Similarly, the character of Marn also finds problems with Anglo religion, despite being white herself. Her husband, Billy, is a cult leader and Native American, yet has appropriated some semblance of white religion, which corrupts him. In light of her husband’s continued abuse, Marn reflects on the futility of religion to save her and other victims. “Grass, water, summer fireweed and thistle, come save me know, I thought. I didn’t call on god, though. He was on my husband’s side” (164). Instead of being a palliative measure and a guiding force, Marn believes that white religion lies at the heart of her husband’s abuse. It seems as though the Christian God always sides with the oppressor; therefore, when Marn seeks succor, she does not turn to religion.
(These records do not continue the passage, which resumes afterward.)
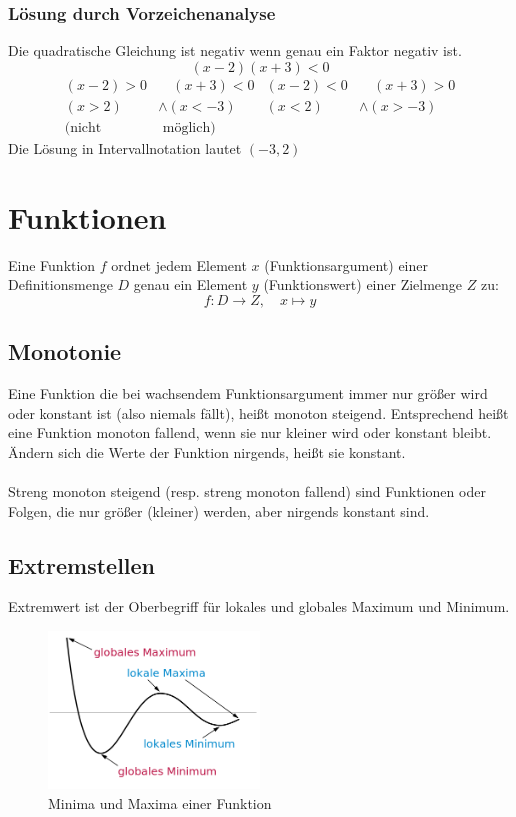 \documentclass[a4paper]{article}
\begin{document}
\subsubsection{Lösung durch Vorzeichenanalyse}
Die quadratische Gleichung ist negativ wenn genau ein Faktor negativ ist.
\[(x-2)(x+3)<0\]
\begin{align*}
(x-2)>0 &\quad (x+3)<0 & (x-2)<0 &\quad(x+3)>0 \\
{(x>2)} &\wedge {(x<-3)} & {(x<2)} &\wedge {(x>-3)} \\
\text{(nicht}&\text{ möglich)}
\end{align*}
Die Lösung in Intervallnotation lautet $(-3,2)$

\section{Funktionen}
Eine Funktion $f$ ordnet jedem Element $x$ (Funktionsargument) einer Definitionsmenge $D$ genau ein Element $y$ (Funktionswert) einer Zielmenge $Z$ zu:
\[
f: D \rightarrow Z, \quad x \mapsto y
\]
\subsection{Monotonie}
Eine Funktion die bei wachsendem Funktionsargument immer nur größer wird oder konstant ist (also niemals fällt), heißt monoton steigend. Entsprechend heißt eine Funktion monoton fallend, wenn sie nur kleiner wird oder konstant bleibt. Ändern sich die Werte der Funktion nirgends, heißt sie konstant. \\\\
Streng monoton steigend (resp. streng monoton fallend) sind Funktionen oder Folgen, die nur größer (kleiner) werden, aber nirgends konstant sind.
\subsection{Extremstellen}
Extremwert ist der Oberbegriff für lokales und globales Maximum und Minimum.
\begin{figure}[h]
\centering
\includegraphics[width=0.5\textwidth]{images/extremstellen.png}\caption{\label{fig:extremstellen}{Minima und Maxima einer Funktion}}
\end{figure}
\end{document}
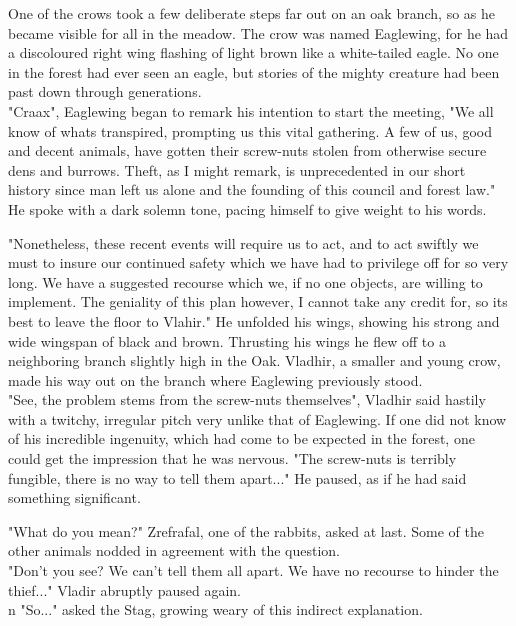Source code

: \documentclass[smalldemyvopaper,11pt,twoside,onecolumn,openright,extrafontsizes]{memoir}
\begin{document}
One of the crows took a few deliberate steps far out on an oak branch, so as he became visible for all in the meadow. The crow was named Eaglewing, for he had a discoloured right wing flashing of light brown like a white-tailed eagle. No one in the forest had ever seen an eagle, but stories of the mighty creature had been past down through generations.\\

"Craax", Eaglewing began to remark his intention to start the meeting, "We all know of whats transpired, prompting us this vital gathering. A few of us, good and decent animals, have gotten their screw-nuts stolen from otherwise secure dens and burrows. Theft, as I might remark, is unprecedented in our short history since man left us alone and the founding of this council and forest law." He spoke with a dark solemn tone, pacing himself to give weight to his words.

"Nonetheless, these recent events will require us to act, and to act swiftly we must to insure our continued safety which we have had to privilege off for so very long. We have a suggested recourse which we, if no one objects, are willing to implement. The geniality of this plan however, I cannot take any credit for, so its best to leave the floor to Vlahir." He unfolded his wings, showing his strong and wide wingspan of black and brown. Thrusting his wings he flew off to a neighboring branch slightly high in the Oak. Vladhir, a smaller and young crow, made his way out on the branch where Eaglewing previously stood.\\

"See, the problem stems from the screw-nuts themselves", Vladhir said hastily with a twitchy, irregular pitch very unlike that of Eaglewing. If one did not know of his incredible ingenuity, which had come to be expected in the forest, one could get the impression that he was nervous. "The screw-nuts is terribly fungible, there is no way to tell them apart..." He paused, as if he had said something significant.  

"What do you mean?" Zrefrafal, one of the rabbits, asked at last. Some of the other animals nodded in agreement with the question.\\

"Don't you see? We can't tell them all apart. We have no recourse to hinder the thief..." Vladir abruptly paused again.\\
n
"So..." asked the Stag, growing weary of this indirect explanation.\\
\end{document}
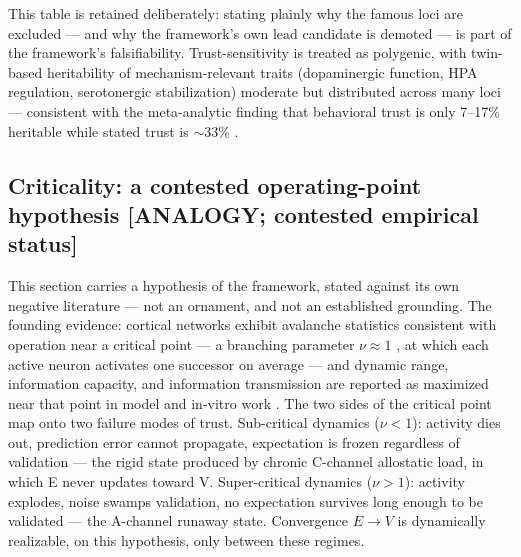 \documentclass[11pt,twocolumn]{article}
\theoremstyle{plain}
\begin{document}
This table is retained deliberately: stating plainly why the famous loci are excluded — and why the framework's own lead candidate is demoted — is part of the framework's falsifiability. Trust-sensitivity is treated as polygenic, with twin-based heritability of mechanism-relevant traits (dopaminergic function, HPA regulation, serotonergic stabilization) moderate but distributed across many loci — consistent with the meta-analytic finding that behavioral trust is only 7–17\% heritable while stated trust is $\sim$33\% \citep{kettlewell2024}.

\subsection{Criticality: a contested operating-point hypothesis [ANALOGY; contested empirical status]}

This section carries a hypothesis of the framework, stated against its own negative literature — not an ornament, and not an established grounding. The founding evidence: cortical networks exhibit avalanche statistics consistent with operation near a critical point — a branching parameter $\nu \approx 1$ , at which each active neuron activates one successor on average \citep{beggs2003} — and dynamic range, information capacity, and information transmission are reported as maximized near that point in model and in-vitro work \citep{kinouchi2006,shew2009,shew2011}. The two sides of the critical point map onto two failure modes of trust. Sub-critical dynamics ($\nu < 1$): activity dies out, prediction error cannot propagate, expectation is frozen regardless of validation — the rigid state produced by chronic C-channel allostatic load, in which E never updates toward V. Super-critical dynamics ($\nu > 1$): activity explodes, noise swamps validation, no expectation survives long enough to be validated — the A-channel runaway state. Convergence $E \to V$ is dynamically realizable, on this hypothesis, only between these regimes.
\end{document}
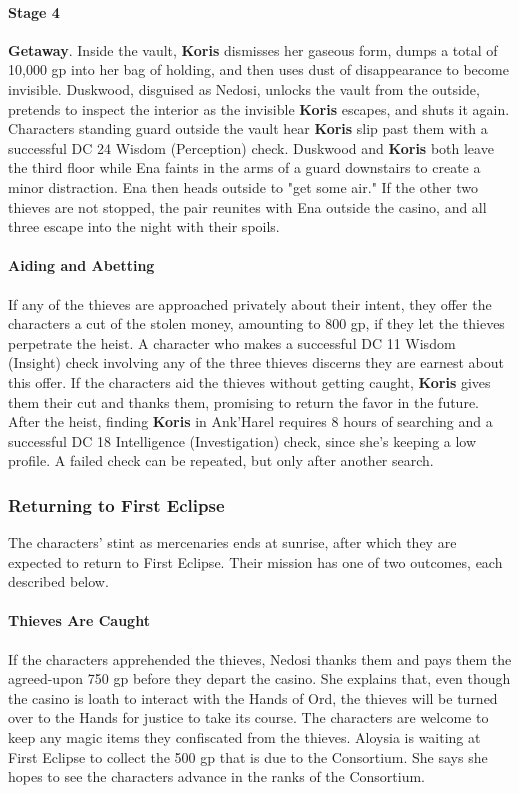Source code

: \documentclass[10pt,a4,twoside,twocolumn,openany,nodeprecatedcode]{dndbook}
\begin{document}
\paragraph{Stage 4}
\textbf{Getaway}. Inside the vault, \textbf{Koris} dismisses her gaseous form, dumps a total of 10,000 gp into her bag of holding, and then uses dust of disappearance to become invisible. Duskwood, disguised as Nedosi, unlocks the vault from the outside, pretends to inspect the interior as the invisible \textbf{Koris} escapes, and shuts it again. Characters standing guard outside the vault hear \textbf{Koris} slip past them with a successful DC 24 Wisdom (Perception) check. Duskwood and \textbf{Koris} both leave the third floor while Ena faints in the arms of a guard downstairs to create a minor distraction. Ena then heads outside to "get some air." If the other two thieves are not stopped, the pair reunites with Ena outside the casino, and all three escape into the night with their spoils.
\paragraph{Aiding and Abetting}
If any of the thieves are approached privately about their intent, they offer the characters a cut of the stolen money, amounting to 800 gp, if they let the thieves perpetrate the heist. A character who makes a successful DC 11 Wisdom (Insight) check involving any of the three thieves discerns they are earnest about this offer.
If the characters aid the thieves without getting caught, \textbf{Koris} gives them their cut and thanks them, promising to return the favor in the future. After the heist, finding \textbf{Koris} in Ank'Harel requires 8 hours of searching and a successful DC 18 Intelligence (Investigation) check, since she's keeping a low profile. A failed check can be repeated, but only after another search.
\subsubsection{Returning to First Eclipse}
The characters' stint as mercenaries ends at sunrise, after which they are expected to return to First Eclipse. Their mission has one of two outcomes, each described below.
\paragraph{Thieves Are Caught}
If the characters apprehended the thieves, Nedosi thanks them and pays them the agreed-upon 750 gp before they depart the casino. She explains that, even though the casino is loath to interact with the Hands of Ord, the thieves will be turned over to the Hands for justice to take its course. The characters are welcome to keep any magic items they confiscated from the thieves.
Aloysia is waiting at First Eclipse to collect the 500 gp that is due to the Consortium. She says she hopes to see the characters advance in the ranks of the Consortium.
\end{document}
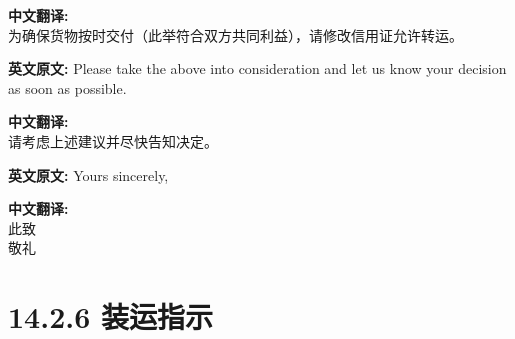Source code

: \documentclass{ctexbeamer}
\begin{document}
\begin{frame}[allowframebreaks]
\smallskip
\textbf{中文翻译:}\\
为确保货物按时交付（此举符合双方共同利益），请修改信用证允许转运。

\medskip
\textbf{英文原文:}
Please take the above into consideration and let us know your decision as soon as possible.

\smallskip
\textbf{中文翻译:}\\
请考虑上述建议并尽快告知决定。

\medskip
\textbf{英文原文:}
Yours sincerely,

\smallskip
\textbf{中文翻译:}\\
此致\\
敬礼
\end{frame}

\section{14.2.6 装运指示}
\end{document}
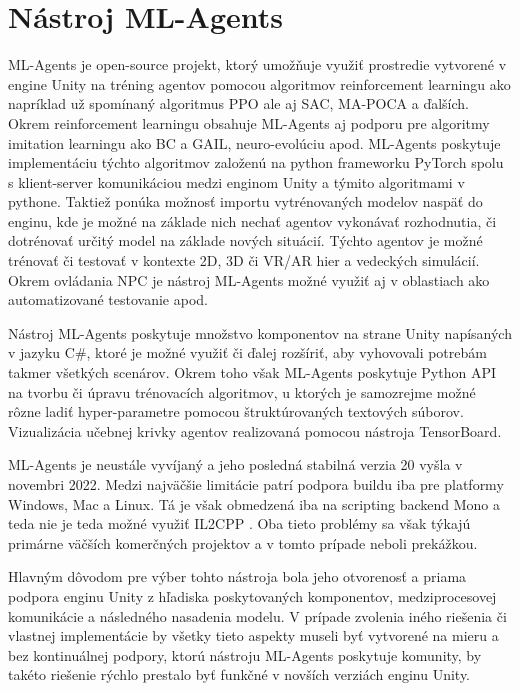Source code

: \documentclass[slovak, master]{diploma}
\begin{document}
\section{Nástroj ML-Agents}
\label{sec:ML-Agents}
ML-Agents \cite{mlagents} je open-source projekt, ktorý umožňuje využiť prostredie vytvorené v engine Unity na tréning agentov pomocou algoritmov reinforcement learningu ako napríklad už spomínaný algoritmus PPO ale aj SAC, MA-POCA a ďalších. Okrem reinforcement learningu obsahuje ML-Agents aj podporu pre algoritmy imitation learningu ako BC a GAIL, neuro-evolúciu apod. ML-Agents poskytuje implementáciu týchto algoritmov založenú na python frameworku PyTorch spolu s klient-server komunikáciou medzi enginom Unity a týmito algoritmami v pythone. Taktiež ponúka možnosť importu vytrénovaných modelov naspäť do enginu, kde je možné na základe nich nechať agentov vykonávať rozhodnutia, či dotrénovať určitý model na základe nových situácií. Týchto agentov je možné trénovať či testovať v kontexte 2D, 3D či VR/AR hier a vedeckých simulácií. Okrem ovládania NPC je nástroj ML-Agents možné využiť aj v oblastiach ako automatizované testovanie apod.

Nástroj ML-Agents poskytuje množstvo komponentov na strane Unity napísaných v jazyku C\#, ktoré je možné využiť či ďalej rozšíriť, aby vyhovovali potrebám takmer všetkých scenárov. Okrem toho však ML-Agents poskytuje Python API na tvorbu či úpravu trénovacích algoritmov, u ktorých je samozrejme možné rôzne ladiť hyper-parametre pomocou štruktúrovaných textových súborov. Vizualizácia učebnej krivky agentov realizovaná pomocou nástroja TensorBoard.

ML-Agents je neustále vyvíjaný a jeho posledná stabilná verzia 20 vyšla v novembri 2022. Medzi najväčšie limitácie patrí podpora buildu iba pre platformy Windows, Mac a Linux. Tá je však obmedzená iba na scripting backend Mono a teda nie je teda možné využiť IL2CPP \cite{mlagentsGit}. Oba tieto problémy sa však týkajú primárne väčších komerčných projektov a v tomto prípade neboli prekážkou. 

Hlavným dôvodom pre výber tohto nástroja bola jeho otvorenosť a priama podpora enginu Unity z hľadiska poskytovaných komponentov, medziprocesovej komunikácie a následného nasadenia modelu. V prípade zvolenia iného riešenia či vlastnej implementácie by všetky tieto aspekty museli byť vytvorené na mieru a bez kontinuálnej podpory, ktorú nástroju ML-Agents poskytuje komunity, by takéto riešenie rýchlo prestalo byť funkčné v novších verziách enginu Unity.
\end{document}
Rather, Marn turns towards the spirituality associated with nature to free her of pain. She repeats the names of various plants, gaining both relief and power from naming them. In place of the violence that seems inherent within religion, Marn finds that nature, even the violence of her snakes, offers her a different measure of spirituality that allows her to rebel against her husband. Whereas Christianity seems to side with the victimizer, the author presents nature and any spirituality therein to be associated with the victim empowerment. In this way, the author offers a spiritual alternative to the rigid structure of Anglo religion through Nature’s panacea.